# Off-Topic Discussion > Artists' Corner >  >  Soundless - A Short Story (636 words)

## Ish

This is just something I had a little fun with.  I just wanted to try my hand writing an action scene.  Be brutally honest with any critiques, I am looking for constructive criticism.  I would like to improve my work, so don't be afraid to point out things you don't like. 

*Soundless*


	I awoke sharply from an abrupt noise.  I wasn't startled, I had been expecting this.  I had grown careless and now I was about to pay for it.  I threw my covers off, the stinging sensation of cold biting my skin.  I casually walked to my dresser and grabbed my 9mm.  I grabbed the cold cartridge and it hissed at me as I slid it into place.  I was gonna put up resistance, but I would of been a fool to think I could make it out alive.  

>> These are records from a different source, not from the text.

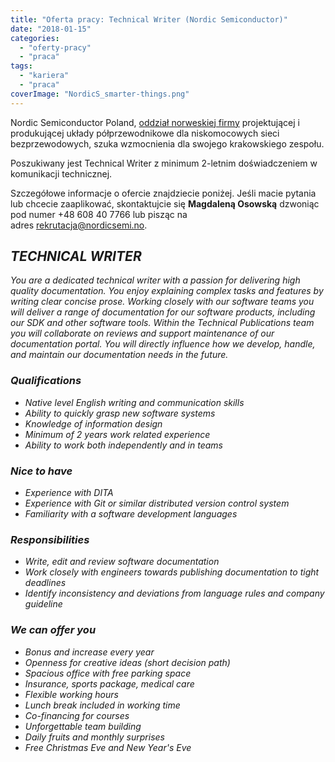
 ```yaml
---
title: "Oferta pracy: Technical Writer (Nordic Semiconductor)"
date: "2018-01-15"
categories: 
  - "oferty-pracy"
  - "praca"
tags: 
  - "kariera"
  - "praca"
coverImage: "NordicS_smarter-things.png"
---
```


Nordic Semiconductor Poland, [oddział norweskiej firmy](http://www.nordicsemi.com/) projektującej i produkującej układy półprzewodnikowe dla niskomocowych sieci bezprzewodowych, szuka wzmocnienia dla swojego krakowskiego zespołu.

Poszukiwany jest Technical Writer z minimum 2-letnim doświadczeniem w komunikacji technicznej.

Szczegółowe informacje o ofercie znajdziecie poniżej. Jeśli macie pytania lub chcecie zaaplikować, skontaktujcie się **Magdaleną Osowską** dzwoniąc pod numer +48 608 40 7766 lub pisząc na adres [rekrutacja@nordicsemi.no](mailto:rekrutacja@nordicsemi.no).

## _**TECHNICAL WRITER**_

_You are a dedicated technical writer with a passion for delivering high quality documentation. You enjoy explaining complex tasks and features by writing clear concise prose. Working closely with our software teams you will deliver a range of documentation for our software products, including our SDK and other software tools. Within the Technical Publications team you will collaborate on reviews and support maintenance of our documentation portal. You will directly influence how we develop, handle, and maintain our documentation needs in the future._

### _**Qualifications**_

- _Native level English writing and communication skills_
- _Ability to quickly grasp new software systems_
- _Knowledge of information design_
- _Minimum of 2 years work related experience_
- _Ability to work both independently and in teams_

### _**Nice to have**_

- _Experience with DITA_
- _Experience with Git or similar distributed version control system_
- _Familiarity with a software development languages_

### _**Responsibilities**_

- _Write, edit and review software documentation_
- _Work closely with engineers towards publishing documentation to tight deadlines_
- _Identify inconsistency and deviations from language rules and company guideline_

### _**We can offer you**_

- _Bonus and increase every year_
- _Openness for creative ideas (short decision path)_
- _Spacious office with free parking space_
- _Insurance, sports package, medical care_
- _Flexible working hours_
- _Lunch break included in working time_
- _Co-financing for courses_
- _Unforgettable team building_
- _Daily fruits and monthly surprises_
- _Free Christmas Eve and New Year's Eve_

	I slid my feet across the soft floor and flung the door open.  As I walked down the hall full of photos irrelevant to my past I counted my steps.  Eight steps and then a right turn, seven more steps followed by a staircase on the left.  Twelve stair steps to the bottom.  A right corner around the stairs followed by another four steps until I saw them.  


	I was guessing they were well trained if they were sent after me.  I began counting as my reflexes snapped into place.  Step one, I processed the number of individuals on the first floor, five.  I had assumed that some more of them were on the second floor as well, along with some outside.  Step two, I began aiming at the first individual.  They had just noticed me, luckily they seemed to have not brought automatic weapons with them.  One of then however, brought a shotgun.  Step Three, I pulled the lever of my 9mm.  I had aimed at the upper body portion of the individual and it ripped him one in the chest.  As, I had been trained to do.  Step four, I began to round the curve as I let another shot scream out and land the second individual in the gut ("sloppy" I thought), while I got out of the way just in time to hear a bullet scream past my head.  

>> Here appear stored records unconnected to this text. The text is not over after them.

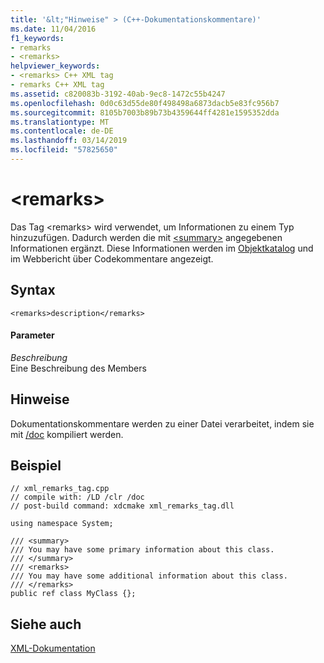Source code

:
 ```yaml
---
title: '&lt;"Hinweise" > (C++-Dokumentationskommentare)'
ms.date: 11/04/2016
f1_keywords:
- remarks
- <remarks>
helpviewer_keywords:
- <remarks> C++ XML tag
- remarks C++ XML tag
ms.assetid: c820083b-3192-40ab-9ec8-1472c55b4247
ms.openlocfilehash: 0d0c63d55de80f498498a6873dacb5e83fc956b7
ms.sourcegitcommit: 8105b7003b89b73b4359644ff4281e1595352dda
ms.translationtype: MT
ms.contentlocale: de-DE
ms.lasthandoff: 03/14/2019
ms.locfileid: "57825650"
---
```

# <a name="ltremarksgt"></a>&lt;remarks&gt;

Das Tag \<remarks> wird verwendet, um Informationen zu einem Typ hinzuzufügen. Dadurch werden die mit [\<summary>](summary-visual-cpp.md) angegebenen Informationen ergänzt. Diese Informationen werden im [Objektkatalog](/visualstudio/ide/viewing-the-structure-of-code) und im Webbericht über Codekommentare angezeigt.

## <a name="syntax"></a>Syntax

```
<remarks>description</remarks>
```

#### <a name="parameters"></a>Parameter

*Beschreibung*<br/>
Eine Beschreibung des Members

## <a name="remarks"></a>Hinweise

Dokumentationskommentare werden zu einer Datei verarbeitet, indem sie mit [/doc](doc-process-documentation-comments-c-cpp.md) kompiliert werden.

## <a name="example"></a>Beispiel

```
// xml_remarks_tag.cpp
// compile with: /LD /clr /doc
// post-build command: xdcmake xml_remarks_tag.dll

using namespace System;

/// <summary>
/// You may have some primary information about this class.
/// </summary>
/// <remarks>
/// You may have some additional information about this class.
/// </remarks>
public ref class MyClass {};
```

## <a name="see-also"></a>Siehe auch

[XML-Dokumentation](xml-documentation-visual-cpp.md)
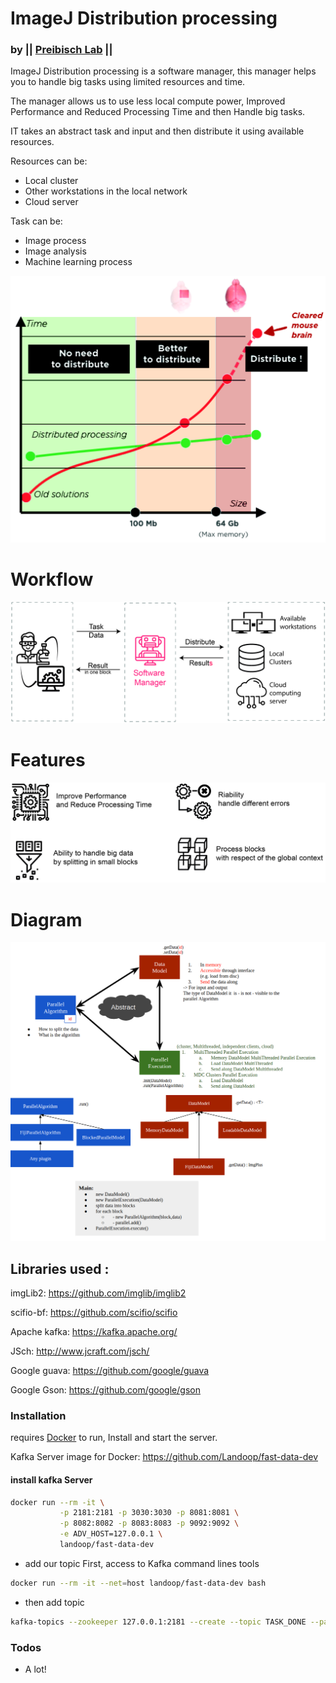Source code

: # ImageJ Distribution processing
### by || [Preibisch Lab](http://preibischlab.mdc-berlin.de) ||

ImageJ Distribution processing is a software manager, this manager helps you to handle big tasks using limited resources and time. 

The manager allows us to use less local compute power, Improved Performance and Reduced Processing Time and then Handle big tasks.

IT takes an abstract task and input and then distribute it using available resources.

Resources can be:
  - Local cluster
  - Other workstations in the local network
  -  Cloud server
 
Task can be:
  - Image process
  - Image analysis
  - Machine learning process

![Why](img/img_graph.png)

# Workflow
![Workflow](img/img_workflow.png)

# Features

![Features](img/Img_why.png)


# Diagram

![Diagram](img/img_diagram.png)



## Libraries used :

imgLib2: https://github.com/imglib/imglib2

scifio-bf: https://github.com/scifio/scifio

Apache kafka: https://kafka.apache.org/

JSch: http://www.jcraft.com/jsch/

Google guava: https://github.com/google/guava

Google Gson: https://github.com/google/gson

### Installation

requires [Docker](www.docker.com) to run, Install and start the server.

Kafka Server image for Docker: https://github.com/Landoop/fast-data-dev
#### install kafka Server
```sh
docker run --rm -it \
           -p 2181:2181 -p 3030:3030 -p 8081:8081 \
           -p 8082:8082 -p 8083:8083 -p 9092:9092 \
           -e ADV_HOST=127.0.0.1 \
           landoop/fast-data-dev
```

- add our topic 
First, access to Kafka command lines tools
```sh
docker run --rm -it --net=host landoop/fast-data-dev bash
```
- then add topic
```sh
kafka-topics --zookeeper 127.0.0.1:2181 --create --topic TASK_DONE --partitions 2 --replication-factor 1
```



### Todos

 - A lot!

	I began up the steps, quickly they sank bellow my feet.  By the ninth step two guys popped around the corner with shotguns.  I assessed there possessions and let two shots rang out, two steps sank as this happened. I finished the last step and began another count. The first three were just fine, but by the fourth a .50 caliber round ripped past my head.  I dived from a reflex and lost count of my steps.  I estimated I dived about 3 steps.  


	I ran the last turn backwards.  Second step, three guys rounded the turn with expectation of my position.  They pointed they're silenced 9mm's at me. I flipped a light switch that released floodlights.  I then did a backflip as a bullet bit me in the back.  It was a pain I had felt before, I knew it had just nicked my flesh.  I had flipped about two or three the steps.  I drew my gun up and dropped both of them.  I turned around and sprinted for the window, I dove through it and was expecting to land on a safety matt I had laying out there.  Sadly, they had moved it.  I thudded on the ground as a sharp pain ran up my back.  "Careless!" I thought to myself for I didn't think of them moving the matt and I also was out of bullets.  They then wrestled me into a submissive position with ease. 


	They drove me here, blindfolded.  And here I am!  I haven't spoken of anything, I know I am a threat to you guys, but not one you need to fret about!  Just let me go!  "I am sorry, but we can't do that."  "From the story you told us, we can tell you have a very sharp memory."  A cold loud bang let out, soundless to others far away.

----------